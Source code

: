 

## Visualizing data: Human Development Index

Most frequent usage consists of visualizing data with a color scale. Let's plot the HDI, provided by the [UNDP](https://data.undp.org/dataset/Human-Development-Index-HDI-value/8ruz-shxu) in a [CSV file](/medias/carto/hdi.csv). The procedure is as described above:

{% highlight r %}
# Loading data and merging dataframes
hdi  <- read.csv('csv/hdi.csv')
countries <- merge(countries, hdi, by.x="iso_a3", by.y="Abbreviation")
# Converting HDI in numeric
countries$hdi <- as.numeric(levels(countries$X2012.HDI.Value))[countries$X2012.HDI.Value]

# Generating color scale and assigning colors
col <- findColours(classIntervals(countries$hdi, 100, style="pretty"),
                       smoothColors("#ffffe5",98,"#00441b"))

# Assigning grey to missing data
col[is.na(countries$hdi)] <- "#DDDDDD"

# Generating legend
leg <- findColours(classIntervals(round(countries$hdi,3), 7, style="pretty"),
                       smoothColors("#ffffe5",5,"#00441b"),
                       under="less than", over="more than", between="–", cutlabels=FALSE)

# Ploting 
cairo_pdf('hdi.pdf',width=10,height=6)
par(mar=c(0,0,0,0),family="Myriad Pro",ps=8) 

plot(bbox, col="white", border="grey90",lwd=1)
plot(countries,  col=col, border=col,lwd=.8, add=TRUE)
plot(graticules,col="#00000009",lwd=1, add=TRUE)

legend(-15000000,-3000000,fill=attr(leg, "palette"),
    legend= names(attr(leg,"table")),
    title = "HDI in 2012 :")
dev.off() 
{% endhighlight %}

□ □ □ □ □ □ □

Find the word "classIntervals" in the entries above. Copy every line that has it.

The completed task:
col <- findColours(classIntervals(countries$hdi, 100, style="pretty"),
leg <- findColours(classIntervals(round(countries$hdi,3), 7, style="pretty"),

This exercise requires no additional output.